The ground floor Control Room (left) was built inside the exterior set (above) so that action could flow from the beach, through the front door and even on up the stairs. All surfaces were aged and broken down, as though they had been painted many times, and all original Victorian furnishings had been repaired numerous times over many years.
Plans were drawn up of each level of the lighthouse with unique curved walls. All built in furniture such as kitchen units, desks and even beds had to be built in curved sections. Each set had to be raised 6ft (2m) off the ground to accommodate the stairs running down to the floor below, and also have a practical ceiling for the stairs running up to the floor above.
Built in units dressed following rough sketches done after my research visits to real lighthouses, some still manned. An opportunity came with this project to incorporate some real character dressing of the lighthouse keepers as the amount of possessions they had here were limited.
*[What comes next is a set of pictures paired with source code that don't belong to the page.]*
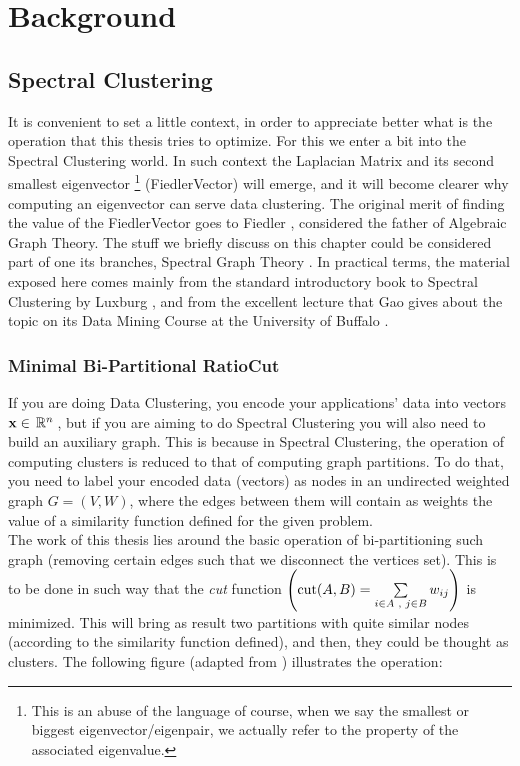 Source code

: \chapter{Background}
\label{cha:backg}

\section{Spectral Clustering}

It is convenient to set a little context, in order to appreciate
better what is the operation that this thesis tries to optimize. For
this we enter a bit into the Spectral Clustering world. In such
context the \gls{Laplacian} Matrix and its second smallest eigenvector
\footnote{This is an abuse of the language of course, when
we say the smallest or biggest eigenvector/eigenpair, we actually refer to
the property of the associated eigenvalue.}
(\gls{FiedlerVector}) will emerge, and it will become clearer why computing
an eigenvector can serve data clustering. The original merit of
finding the value of the \gls{FiedlerVector} goes to Fiedler
\cite{fiedler73}, considered the father of Algebraic Graph Theory. 
The stuff we briefly discuss on this chapter could be considered part
of one its branches, Spectral Graph Theory \cite{brouwer12}. In
practical terms, the material exposed here comes mainly from the
standard introductory book to Spectral Clustering by Luxburg \cite{luxburg07},
and from the excellent lecture that Gao gives about the topic on
its Data Mining Course at the University of Buffalo \cite{gao13}.

\subsection{Minimal Bi-Partitional RatioCut}

If you are doing Data Clustering, you encode your applications' data
into vectors $\mathbf{x} \in \,\mathbb{R}^{n}\,$, but if you are aiming to do Spectral
Clustering you will also need to build an auxiliary graph. This is
because in Spectral Clustering, the operation of computing clusters is
reduced to that of computing graph partitions. To do that, you need to
label your encoded data (vectors) as nodes in an undirected weighted graph $G =
(V,W)$, where the edges between them will contain as weights the value 
of a similarity function defined for the given problem. \\

The work of this thesis lies around the basic operation of
bi-partitioning such graph (removing certain edges such that we
disconnect the vertices set). This is to be done in such way that the
\emph{cut} function $\left(\operatorname{cut}(A,B) = \sum\limits_{\tiny{i \in A
    \ensuremath{\,\,,\,\,} j \in B}} w_{ij}\right)$ is minimized. This will bring as result
two partitions with quite similar nodes (according to the similarity
function defined), and then, they could be thought as clusters. The
following figure (adapted from \cite{gao13}) illustrates the
operation:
Collections of pipes, decoration on shells, oiling and mending of clocks, drawing sea birds were all used on shelves and around their beds.
A pivotal scene takes place in the bathroom level of the lighthouse where one of the characters is killed. The Director Simon Hunter wanted to film the arrival of the murderer overhead, so the layout of this set was designed with that one shot in mind.
This scene needed to be bleak, a cold stark place to die.The floor, walls and tiles were white, perfect to show up the deep red of blood splattered over them.
Due to budget, time and stage space available I had only built two round sets that were successfully revamped into five of the eight floors. Each had their own atmosphere, working with the mood of the action that takes place in them.
The two survivors kill the murderer at the end of the film by blowing up the top part of the lighthouse. A model was designed for this and other earlier establishing shots, as well as a full-sized set (below) that was blown up and applied to the model in post production to avoid the fire and explosion looking wrong to the audience in miniature. Two models of the lighthouse were built, one at 4ft (1.2m) and one at 16ft (4.8m) high. The smaller composited into stock sea shots as establishing wide shots, and the larger model used as a perspective model in the full-sized beach set, complete with revolving light!